## Description of the task:
Copy all records exactly; omit pictures.

*** Begin section ***

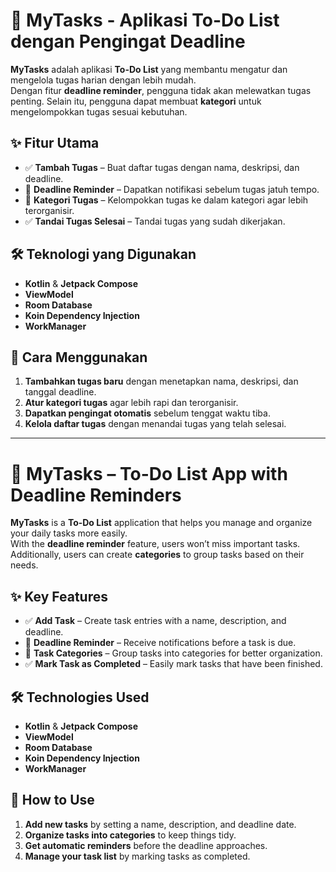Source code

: # 📌 MyTasks - Aplikasi To-Do List dengan Pengingat Deadline 

**MyTasks** adalah aplikasi **To-Do List** yang membantu mengatur dan mengelola tugas harian dengan lebih mudah.  
Dengan fitur **deadline reminder**, pengguna tidak akan melewatkan tugas penting. Selain itu, pengguna dapat membuat **kategori** untuk mengelompokkan tugas sesuai kebutuhan.

## ✨ Fitur Utama  
- ✅ **Tambah Tugas** – Buat daftar tugas dengan nama, deskripsi, dan deadline.  
- 🔔 **Deadline Reminder** – Dapatkan notifikasi sebelum tugas jatuh tempo.  
- 📂 **Kategori Tugas** – Kelompokkan tugas ke dalam kategori agar lebih terorganisir.  
- ✅ **Tandai Tugas Selesai** – Tandai tugas yang sudah dikerjakan.

## 🛠 Teknologi yang Digunakan  
- **Kotlin** & **Jetpack Compose**
- **ViewModel**
- **Room Database**
- **Koin Dependency Injection**
- **WorkManager**

## 📖 Cara Menggunakan  
1. **Tambahkan tugas baru** dengan menetapkan nama, deskripsi, dan tanggal deadline.  
2. **Atur kategori tugas** agar lebih rapi dan terorganisir.  
3. **Dapatkan pengingat otomatis** sebelum tenggat waktu tiba.  
4. **Kelola daftar tugas** dengan menandai tugas yang telah selesai.

---

# 📌 MyTasks – To-Do List App with Deadline Reminders

**MyTasks** is a **To-Do List** application that helps you manage and organize your daily tasks more easily.  
With the **deadline reminder** feature, users won’t miss important tasks. Additionally, users can create **categories** to group tasks based on their needs.

## ✨ Key Features
- ✅ **Add Task** – Create task entries with a name, description, and deadline.  
- 🔔 **Deadline Reminder** – Receive notifications before a task is due.  
- 📂 **Task Categories** – Group tasks into categories for better organization.  
- ✅ **Mark Task as Completed** – Easily mark tasks that have been finished.

## 🛠 Technologies Used
- **Kotlin** & **Jetpack Compose**  
- **ViewModel**  
- **Room Database**  
- **Koin Dependency Injection**  
- **WorkManager**

## 📖 How to Use
1. **Add new tasks** by setting a name, description, and deadline date.  
2. **Organize tasks into categories** to keep things tidy.  
3. **Get automatic reminders** before the deadline approaches.  
4. **Manage your task list** by marking tasks as completed.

*** End section ***

## Response area:
Source code

: # 📌 MyTasks - Aplikasi To-Do List dengan Pengingat Deadline 

**MyTasks** adalah aplikasi **To-Do List** yang membantu mengatur dan mengelola tugas harian dengan lebih mudah.  
Dengan fitur **deadline reminder**, pengguna tidak akan melewatkan tugas penting. Selain itu, pengguna dapat membuat **kategori** untuk mengelompokkan tugas sesuai kebutuhan.

## ✨ Fitur Utama  
- ✅ **Tambah Tugas** – Buat daftar tugas dengan nama, deskripsi, dan deadline.  
- 🔔 **Deadline Reminder** – Dapatkan notifikasi sebelum tugas jatuh tempo.  
- 📂 **Kategori Tugas** – Kelompokkan tugas ke dalam kategori agar lebih terorganisir.  
- ✅ **Tandai Tugas Selesai** – Tandai tugas yang sudah dikerjakan.

## 🛠 Teknologi yang Digunakan  
- **Kotlin** & **Jetpack Compose**
- **ViewModel**
- **Room Database**
- **Koin Dependency Injection**
- **WorkManager**

## 📖 Cara Menggunakan  
1. **Tambahkan tugas baru** dengan menetapkan nama, deskripsi, dan tanggal deadline.  
2. **Atur kategori tugas** agar lebih rapi dan terorganisir.  
3. **Dapatkan pengingat otomatis** sebelum tenggat waktu tiba.  
4. **Kelola daftar tugas** dengan menandai tugas yang telah selesai.

---

# 📌 MyTasks – To-Do List App with Deadline Reminders

**MyTasks** is a **To-Do List** application that helps you manage and organize your daily tasks more easily.  
With the **deadline reminder** feature, users won’t miss important tasks. Additionally, users can create **categories** to group tasks based on their needs.

## ✨ Key Features
- ✅ **Add Task** – Create task entries with a name, description, and deadline.  
- 🔔 **Deadline Reminder** – Receive notifications before a task is due.  
- 📂 **Task Categories** – Group tasks into categories for better organization.  
- ✅ **Mark Task as Completed** – Easily mark tasks that have been finished.

## 🛠 Technologies Used
- **Kotlin** & **Jetpack Compose**  
- **ViewModel**  
- **Room Database**  
- **Koin Dependency Injection**  
- **WorkManager**

## 📖 How to Use
1. **Add new tasks** by setting a name, description, and deadline date.  
2. **Organize tasks into categories** to keep things tidy.  
3. **Get automatic reminders** before the deadline approaches.  
4. **Manage your task list** by marking tasks as completed.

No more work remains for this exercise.